Canadian Computing Competition: 2011 Stage 2, Day 2, Problem 2
You are playing a game with a stack of ~N~ disks (~1 \leq N \leq 100~). The goal of the game is remove all of the disks from your stack. However, there is a cost associated with removing disks, and you wish to minimize the cost of removing all the disks from your stack.
Each disk contains a label, with the label ~L~ being in the range ~1 \leq L \leq 20~.
You are also given a "Master stack" of ~N~ disks which you can use to help you remove disks from your stack.
You can remove disks from the top of your stack of disks in two ways:
remove a disk at the top of your stack: if label of the disk on top of your stack is ~c~, that disk can be removed from your stack with cost ~c~;
remove a disk from both the top of the Master stack and the top of your stack if the label is the same between both disks: in this case, there is no cost with removing both disks.

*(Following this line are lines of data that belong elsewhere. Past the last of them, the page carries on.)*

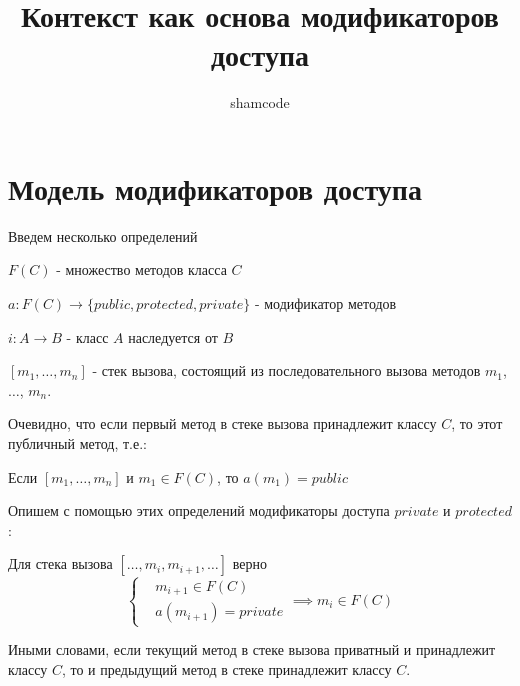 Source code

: \documentclass[graybox]{svmult}
\begin{document}
\title*{Контекст как основа модификаторов доступа}
\author{shamcode}
\maketitle


\section{Модель модификаторов доступа}
\label{sec:1}
Введем несколько определений
\begin{definition}
$F(C)$ - множество методов класса $C$
\end{definition}

\begin{definition}
$a: F(C) \to \{public, protected, private\}$ - модификатор методов
\end{definition}

\begin{definition}
$i: A \to B$ - класс $A$ наследуется от $B$
\end{definition}

\begin{definition}
$[m_1, \dots, m_n]$ - стек вызова, состоящий из последовательного вызова методов $m_1$, $\dots$, $m_n$. 
\end{definition}

Очевидно, что если первый метод в стеке вызова принадлежит классу $C$, то этот публичный метод, т.е.:
\begin{theorem}
\label{first_method_must_be_public}
Если $[m_1, \dots, m_n]$ и $m_1 \in F(C)$, то $a(m_1) = public$
\end{theorem}

Опишем с помощью этих определений модификаторы доступа $private$ и $protected$:

\begin{definition}
\label{private_def}
Для стека вызова $[\dots, m_i, m_{i+1}, \dots]$ верно
\begin{equation*}
\left\{
\begin{aligned}
&m_{i+1} \in F(C) \\
&a(m_{i+1}) = private
\end{aligned}
\right. 
\implies m_i \in F(C)
\end{equation*}
\end{definition}

Иными словами, если текущий метод в стеке вызова приватный и принадлежит классу $C$, то и предыдущий метод в стеке принадлежит классу $C$.
\end{document}
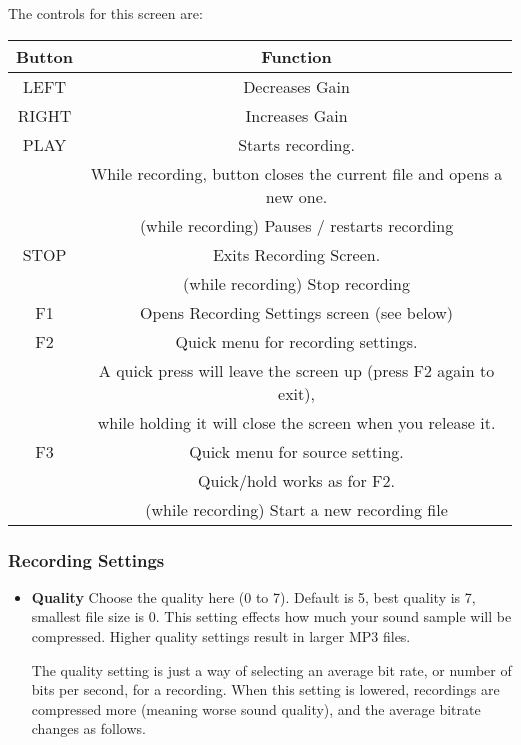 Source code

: The controls for this screen are:

\begin{table}[h!]
  \begin{center}
    \begin{tabular}{@{}cc@{}}\toprule
      \textbf{Button} & \textbf{Function} \\\midrule
      LEFT & Decreases Gain \\
      RIGHT & Increases Gain \\
      PLAY & Starts recording.  \\
           & While recording, button closes the current file and opens a new one.\\
           & (while recording) Pauses / restarts recording \\
      STOP & Exits Recording Screen.\\
           & (while recording) Stop recording \\
      F1 & Opens Recording Settings screen (see below) \\
      F2 & Quick menu for recording settings. \\
         & A quick press will leave the screen up (press F2 again to exit),\\
         & while holding it will close the screen when you release it. \\
      F3 & Quick menu for source setting. \\
         & Quick/hold works as for F2. \\
         & (while recording) Start a new recording file \\\bottomrule
    \end{tabular}
  \end{center}
\end{table}

\subsubsection{\label{ref:Recordingsettings}Recording Settings}
\begin{itemize}
\item \textbf{Quality}
Choose the quality here (0 to 7). Default is 5, best quality is 7,
smallest file size is 0.  This setting effects how much your sound
sample will be compressed.  Higher quality settings result in larger
MP3 files.

The quality setting is just a way of selecting an average bit rate, or
number of  bits per second, for a recording.  When  this setting is
lowered, recordings are compressed more (meaning worse sound quality),
and the average bitrate changes as follows.
\end{itemize}

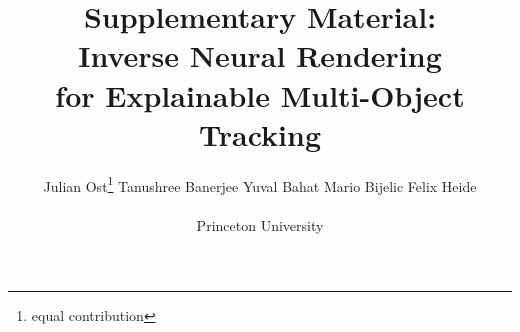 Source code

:\documentclass[runningheads]{llncs}
\begin{document}
\title{Supplementary Material: \\ Inverse Neural Rendering\\ for Explainable Multi-Object Tracking} 

\author{Julian Ost\thanks{equal contribution} %
\qquad
Tanushree Banerjee\footnotemark[1] %
\qquad
Yuval Bahat
\qquad
Mario Bijelic
\qquad
Felix Heide
\\ \\ Princeton University
}


\maketitle
\end{document}
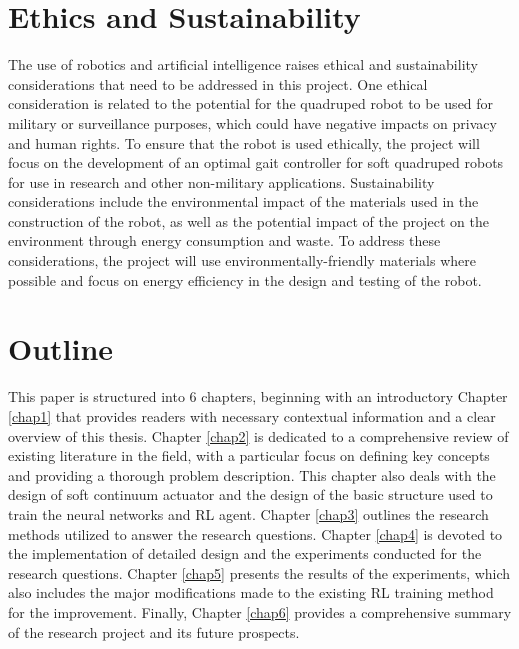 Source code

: \section{Ethics and Sustainability}
The use of robotics and artificial intelligence raises ethical and sustainability considerations that need to be addressed in this project. One ethical consideration is related to the potential for the quadruped robot to be used for military or surveillance purposes, which could have negative impacts on privacy and human rights. To ensure that the robot is used ethically, the project will focus on the development of an optimal gait controller for soft quadruped robots for use in research and other non-military applications. Sustainability considerations include the environmental impact of the materials used in the construction of the robot, as well as the potential impact of the project on the environment through energy consumption and waste. To address these considerations, the project will use environmentally-friendly materials where possible and focus on energy efficiency in the design and testing of the robot.

\section{Outline}
This paper is structured into 6 chapters, beginning with an introductory Chapter \ref{chap1} that provides readers with necessary contextual information and a clear overview of this thesis. Chapter \ref{chap2} is dedicated to a comprehensive review of existing literature in the field, with a particular focus on defining key concepts and providing a thorough problem description. This chapter also deals with the design of soft continuum actuator and the design of the basic structure used to train the neural networks and \ac{RL} agent. Chapter \ref{chap3} outlines the research methods utilized to answer the research questions. Chapter \ref{chap4} is devoted to the implementation of detailed design and the experiments conducted for the research questions. Chapter \ref{chap5} presents the results of the experiments, which also includes the major modifications made to the existing \ac{RL} training method for the improvement. Finally, Chapter \ref{chap6} provides a comprehensive summary of the research project and its future prospects.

You are also allowed to modify the order of the top ~K~ (~1 \leq K \leq 4~) elements of your stack, so long as immediately after each modification, you remove the top element of your stack. There are three allowed modifications:
Reverse: you may reverse the order of the top ~r~ (~2 \leq r \leq K~) disks on your stack. In other words, if the top ~r~ disks are ~d_1, d_2, \dots, d_r~ (reading from the top down), then after this operation, the top ~r~ disks will be ~d_r, \dots, d_2, d_1~ (reading from the top down). The cost of one reverse operation is ~R~ (~1 \leq R \leq 1\,000\,000~).
(Cyclic Shift) Up: you can shift up one disk in the range of the top ~u~ disks (~2 \leq u \leq K~). For example, if the top four disks are ~d_1, d_2, d_3, d_4~ (read from the top down), you can perform an up shift in the range of the top three elements to get ~d_2, d_3, d_1, d_4~ or an up shift of the top four elements to get ~d_2, d_3, d_4, d_1~. The cost of one up shift operation is ~U~ (~1 \leq U \leq 1\,000\,000~).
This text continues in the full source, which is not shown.